------ RECORD EXTRACTS
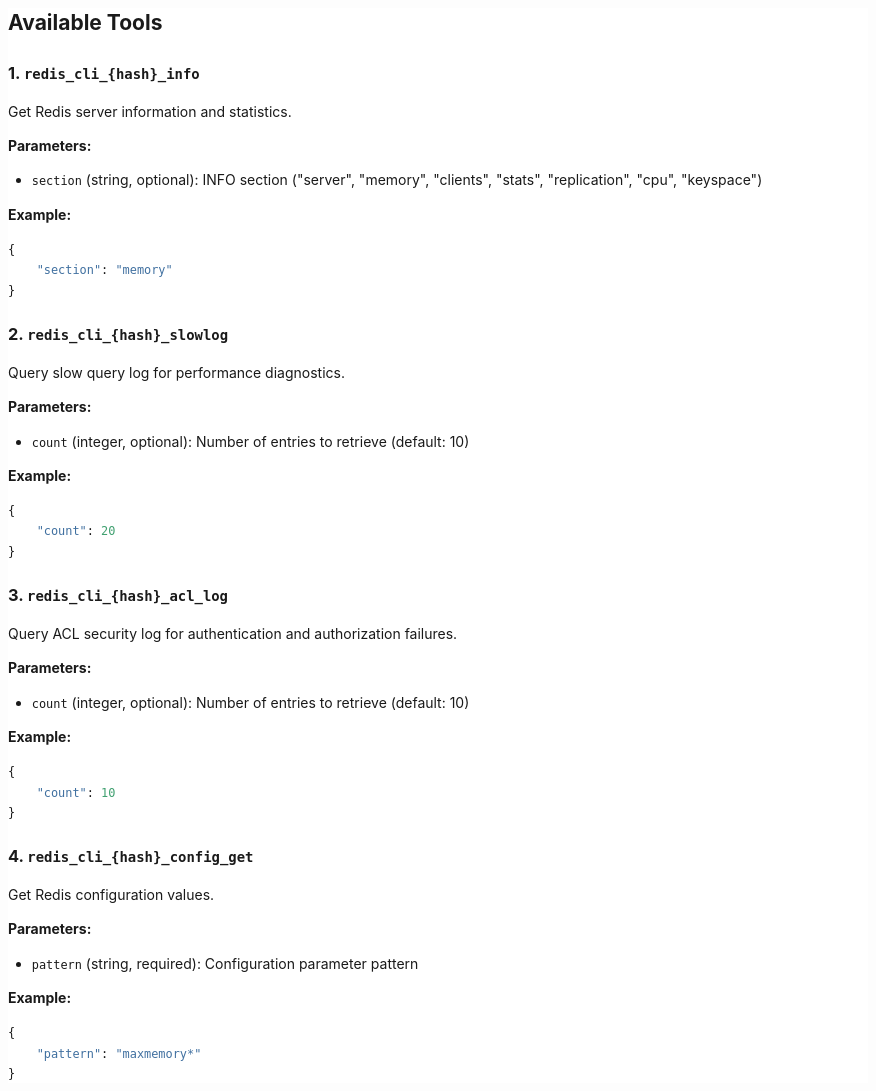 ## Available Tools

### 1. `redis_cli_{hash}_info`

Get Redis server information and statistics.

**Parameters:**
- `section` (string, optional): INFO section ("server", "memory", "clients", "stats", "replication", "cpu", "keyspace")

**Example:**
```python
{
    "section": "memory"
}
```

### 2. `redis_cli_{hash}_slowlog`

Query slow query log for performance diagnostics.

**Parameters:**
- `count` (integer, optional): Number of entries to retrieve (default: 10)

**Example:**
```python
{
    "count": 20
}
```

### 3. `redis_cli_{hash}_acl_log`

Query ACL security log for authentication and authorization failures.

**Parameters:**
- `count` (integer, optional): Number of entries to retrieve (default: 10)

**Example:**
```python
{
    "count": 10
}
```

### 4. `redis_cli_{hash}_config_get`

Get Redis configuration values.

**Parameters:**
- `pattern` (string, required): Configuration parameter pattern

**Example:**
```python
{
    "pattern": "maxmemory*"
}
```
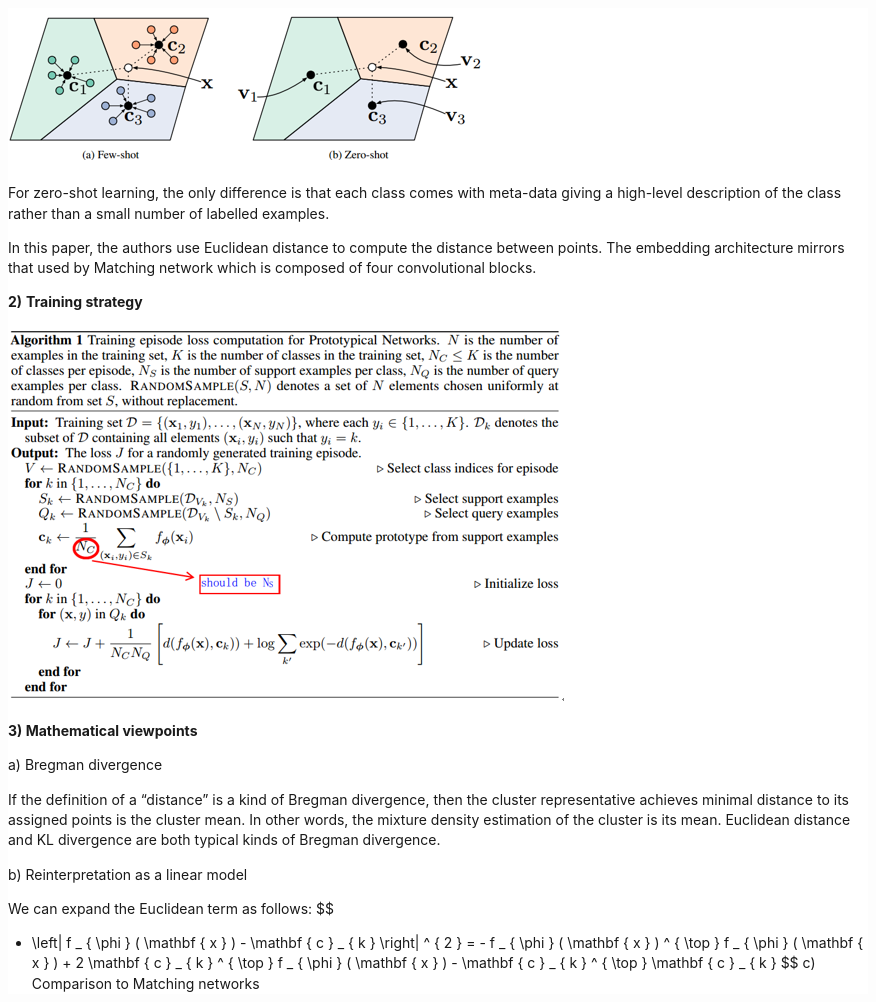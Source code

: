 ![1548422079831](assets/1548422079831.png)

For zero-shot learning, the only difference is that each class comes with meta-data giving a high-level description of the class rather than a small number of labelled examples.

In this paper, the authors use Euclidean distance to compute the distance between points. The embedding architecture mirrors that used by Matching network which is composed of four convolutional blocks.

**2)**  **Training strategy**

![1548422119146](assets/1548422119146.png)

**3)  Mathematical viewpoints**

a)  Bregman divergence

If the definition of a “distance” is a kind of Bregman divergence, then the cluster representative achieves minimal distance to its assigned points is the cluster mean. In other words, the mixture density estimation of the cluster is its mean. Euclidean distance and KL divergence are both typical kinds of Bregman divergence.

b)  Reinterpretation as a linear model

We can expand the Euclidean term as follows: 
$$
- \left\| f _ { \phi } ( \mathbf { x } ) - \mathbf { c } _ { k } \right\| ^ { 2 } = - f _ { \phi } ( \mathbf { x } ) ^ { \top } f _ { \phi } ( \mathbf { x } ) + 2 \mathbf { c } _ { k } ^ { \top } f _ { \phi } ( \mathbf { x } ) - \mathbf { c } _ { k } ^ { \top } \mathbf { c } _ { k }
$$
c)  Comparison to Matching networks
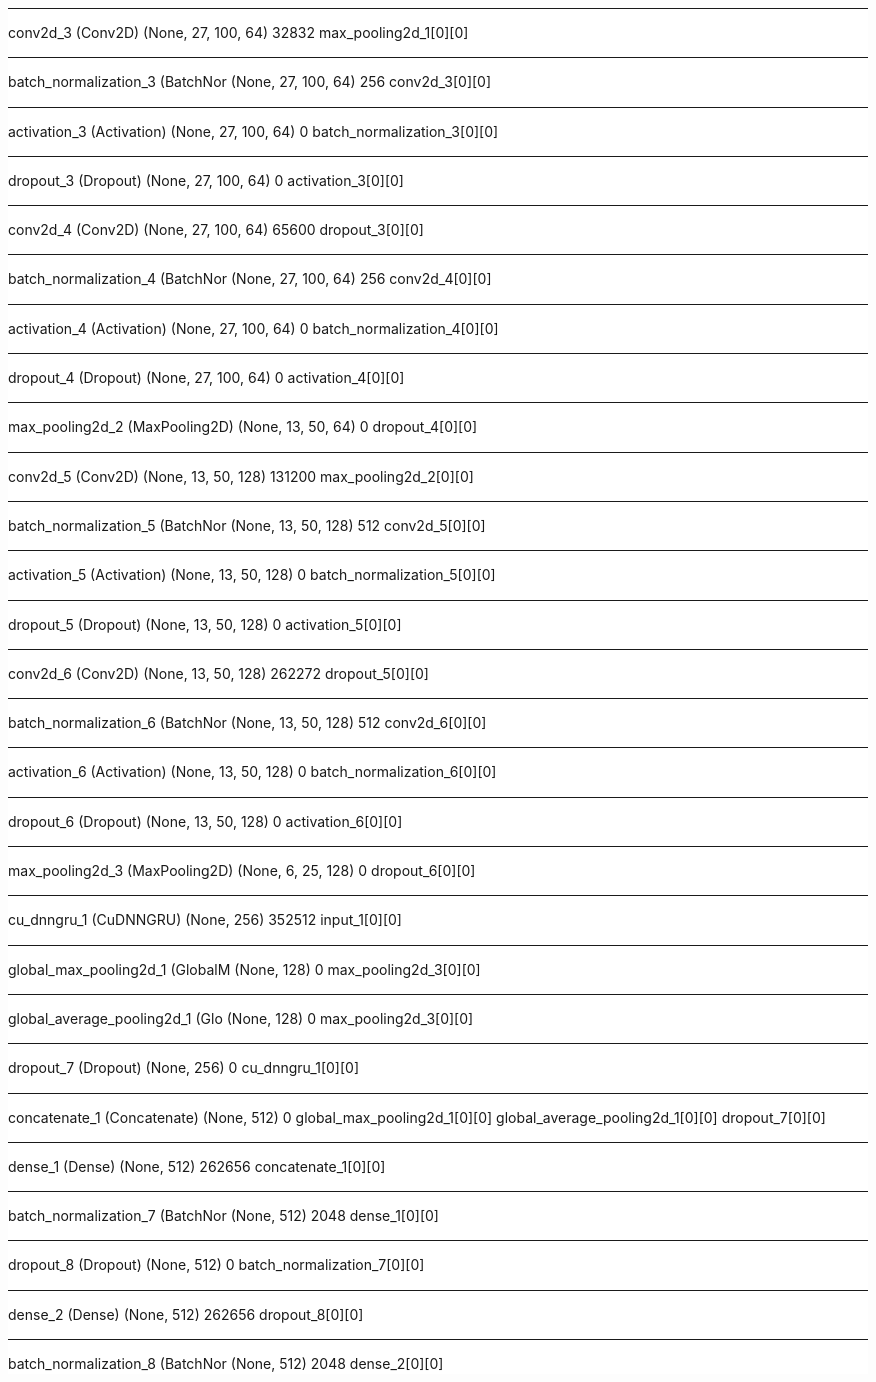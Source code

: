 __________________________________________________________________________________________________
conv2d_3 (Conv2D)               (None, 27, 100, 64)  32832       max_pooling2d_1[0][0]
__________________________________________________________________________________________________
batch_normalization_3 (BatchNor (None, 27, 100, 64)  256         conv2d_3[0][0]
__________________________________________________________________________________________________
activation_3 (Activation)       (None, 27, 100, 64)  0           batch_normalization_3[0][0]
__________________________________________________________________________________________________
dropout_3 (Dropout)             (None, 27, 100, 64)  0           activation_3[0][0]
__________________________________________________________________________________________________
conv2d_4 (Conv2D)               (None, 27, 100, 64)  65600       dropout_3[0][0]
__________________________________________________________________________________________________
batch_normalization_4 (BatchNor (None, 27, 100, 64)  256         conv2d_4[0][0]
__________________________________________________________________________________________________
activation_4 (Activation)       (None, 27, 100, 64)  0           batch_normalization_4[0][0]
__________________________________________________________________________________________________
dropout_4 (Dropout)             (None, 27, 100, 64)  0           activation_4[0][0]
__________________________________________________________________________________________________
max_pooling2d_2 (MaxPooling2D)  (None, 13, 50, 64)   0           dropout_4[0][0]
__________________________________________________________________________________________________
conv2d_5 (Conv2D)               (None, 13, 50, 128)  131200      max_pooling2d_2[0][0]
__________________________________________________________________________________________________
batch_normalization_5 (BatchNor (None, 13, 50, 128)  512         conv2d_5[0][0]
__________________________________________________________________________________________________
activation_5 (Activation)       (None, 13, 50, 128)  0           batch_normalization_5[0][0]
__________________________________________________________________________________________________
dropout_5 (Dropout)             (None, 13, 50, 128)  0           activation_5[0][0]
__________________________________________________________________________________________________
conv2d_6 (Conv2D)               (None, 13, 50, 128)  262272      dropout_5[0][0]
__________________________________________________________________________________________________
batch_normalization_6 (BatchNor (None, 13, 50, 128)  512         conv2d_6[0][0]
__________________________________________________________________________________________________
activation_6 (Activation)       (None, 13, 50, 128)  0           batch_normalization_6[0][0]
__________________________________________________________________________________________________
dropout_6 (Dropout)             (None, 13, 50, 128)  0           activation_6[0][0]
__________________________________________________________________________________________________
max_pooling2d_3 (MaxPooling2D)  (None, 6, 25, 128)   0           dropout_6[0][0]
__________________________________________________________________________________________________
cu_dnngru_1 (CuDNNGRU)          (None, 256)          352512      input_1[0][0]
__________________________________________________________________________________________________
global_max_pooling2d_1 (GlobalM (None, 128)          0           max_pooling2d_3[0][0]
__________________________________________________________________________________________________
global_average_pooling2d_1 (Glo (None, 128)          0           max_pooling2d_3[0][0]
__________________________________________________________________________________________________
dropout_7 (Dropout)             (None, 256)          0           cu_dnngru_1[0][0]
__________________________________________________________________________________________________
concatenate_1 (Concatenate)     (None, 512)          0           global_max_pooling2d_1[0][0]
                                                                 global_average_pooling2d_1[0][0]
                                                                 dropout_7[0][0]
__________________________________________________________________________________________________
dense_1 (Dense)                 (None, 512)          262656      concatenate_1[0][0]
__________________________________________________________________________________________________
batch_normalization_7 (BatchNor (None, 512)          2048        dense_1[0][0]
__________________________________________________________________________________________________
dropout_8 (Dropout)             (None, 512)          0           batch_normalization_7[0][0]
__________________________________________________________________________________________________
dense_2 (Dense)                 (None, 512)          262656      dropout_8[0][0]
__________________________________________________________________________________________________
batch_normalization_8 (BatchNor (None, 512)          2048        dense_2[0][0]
------------
*TASK STATEMENT*
All of the entries, apart from the pictures, must be returned exactly.

*EXERCISE SOLUTION*
 ## Available Tools

### 1. `redis_cli_{hash}_info`

Get Redis server information and statistics.

**Parameters:**
- `section` (string, optional): INFO section ("server", "memory", "clients", "stats", "replication", "cpu", "keyspace")

**Example:**
```python
{
    "section": "memory"
}
```

### 2. `redis_cli_{hash}_slowlog`

Query slow query log for performance diagnostics.

**Parameters:**
- `count` (integer, optional): Number of entries to retrieve (default: 10)

**Example:**
```python
{
    "count": 20
}
```

### 3. `redis_cli_{hash}_acl_log`

Query ACL security log for authentication and authorization failures.

**Parameters:**
- `count` (integer, optional): Number of entries to retrieve (default: 10)

**Example:**
```python
{
    "count": 10
}
```

### 4. `redis_cli_{hash}_config_get`

Get Redis configuration values.

**Parameters:**
- `pattern` (string, required): Configuration parameter pattern

**Example:**
```python
{
    "pattern": "maxmemory*"
}
```
Source code

: ![1548422079831](assets/1548422079831.png)

For zero-shot learning, the only difference is that each class comes with meta-data giving a high-level description of the class rather than a small number of labelled examples.

In this paper, the authors use Euclidean distance to compute the distance between points. The embedding architecture mirrors that used by Matching network which is composed of four convolutional blocks.

**2)**  **Training strategy**

![1548422119146](assets/1548422119146.png)

**3)  Mathematical viewpoints**

a)  Bregman divergence

If the definition of a “distance” is a kind of Bregman divergence, then the cluster representative achieves minimal distance to its assigned points is the cluster mean. In other words, the mixture density estimation of the cluster is its mean. Euclidean distance and KL divergence are both typical kinds of Bregman divergence.

b)  Reinterpretation as a linear model

We can expand the Euclidean term as follows: 
$$
- \left\| f _ { \phi } ( \mathbf { x } ) - \mathbf { c } _ { k } \right\| ^ { 2 } = - f _ { \phi } ( \mathbf { x } ) ^ { \top } f _ { \phi } ( \mathbf { x } ) + 2 \mathbf { c } _ { k } ^ { \top } f _ { \phi } ( \mathbf { x } ) - \mathbf { c } _ { k } ^ { \top } \mathbf { c } _ { k }
$$
c)  Comparison to Matching networks
Source code

: __________________________________________________________________________________________________
conv2d_3 (Conv2D)               (None, 27, 100, 64)  32832       max_pooling2d_1[0][0]
__________________________________________________________________________________________________
batch_normalization_3 (BatchNor (None, 27, 100, 64)  256         conv2d_3[0][0]
__________________________________________________________________________________________________
activation_3 (Activation)       (None, 27, 100, 64)  0           batch_normalization_3[0][0]
__________________________________________________________________________________________________
dropout_3 (Dropout)             (None, 27, 100, 64)  0           activation_3[0][0]
__________________________________________________________________________________________________
conv2d_4 (Conv2D)               (None, 27, 100, 64)  65600       dropout_3[0][0]
__________________________________________________________________________________________________
batch_normalization_4 (BatchNor (None, 27, 100, 64)  256         conv2d_4[0][0]
__________________________________________________________________________________________________
activation_4 (Activation)       (None, 27, 100, 64)  0           batch_normalization_4[0][0]
__________________________________________________________________________________________________
dropout_4 (Dropout)             (None, 27, 100, 64)  0           activation_4[0][0]
__________________________________________________________________________________________________
max_pooling2d_2 (MaxPooling2D)  (None, 13, 50, 64)   0           dropout_4[0][0]
__________________________________________________________________________________________________
conv2d_5 (Conv2D)               (None, 13, 50, 128)  131200      max_pooling2d_2[0][0]
__________________________________________________________________________________________________
batch_normalization_5 (BatchNor (None, 13, 50, 128)  512         conv2d_5[0][0]
__________________________________________________________________________________________________
activation_5 (Activation)       (None, 13, 50, 128)  0           batch_normalization_5[0][0]
__________________________________________________________________________________________________
dropout_5 (Dropout)             (None, 13, 50, 128)  0           activation_5[0][0]
__________________________________________________________________________________________________
conv2d_6 (Conv2D)               (None, 13, 50, 128)  262272      dropout_5[0][0]
__________________________________________________________________________________________________
batch_normalization_6 (BatchNor (None, 13, 50, 128)  512         conv2d_6[0][0]
__________________________________________________________________________________________________
activation_6 (Activation)       (None, 13, 50, 128)  0           batch_normalization_6[0][0]
__________________________________________________________________________________________________
dropout_6 (Dropout)             (None, 13, 50, 128)  0           activation_6[0][0]
__________________________________________________________________________________________________
max_pooling2d_3 (MaxPooling2D)  (None, 6, 25, 128)   0           dropout_6[0][0]
__________________________________________________________________________________________________
cu_dnngru_1 (CuDNNGRU)          (None, 256)          352512      input_1[0][0]
__________________________________________________________________________________________________
global_max_pooling2d_1 (GlobalM (None, 128)          0           max_pooling2d_3[0][0]
__________________________________________________________________________________________________
global_average_pooling2d_1 (Glo (None, 128)          0           max_pooling2d_3[0][0]
__________________________________________________________________________________________________
dropout_7 (Dropout)             (None, 256)          0           cu_dnngru_1[0][0]
__________________________________________________________________________________________________
concatenate_1 (Concatenate)     (None, 512)          0           global_max_pooling2d_1[0][0]
                                                                 global_average_pooling2d_1[0][0]
                                                                 dropout_7[0][0]
__________________________________________________________________________________________________
dense_1 (Dense)                 (None, 512)          262656      concatenate_1[0][0]
__________________________________________________________________________________________________
batch_normalization_7 (BatchNor (None, 512)          2048        dense_1[0][0]
__________________________________________________________________________________________________
dropout_8 (Dropout)             (None, 512)          0           batch_normalization_7[0][0]
__________________________________________________________________________________________________
dense_2 (Dense)                 (None, 512)          262656      dropout_8[0][0]
__________________________________________________________________________________________________
batch_normalization_8 (BatchNor (None, 512)          2048        dense_2[0][0]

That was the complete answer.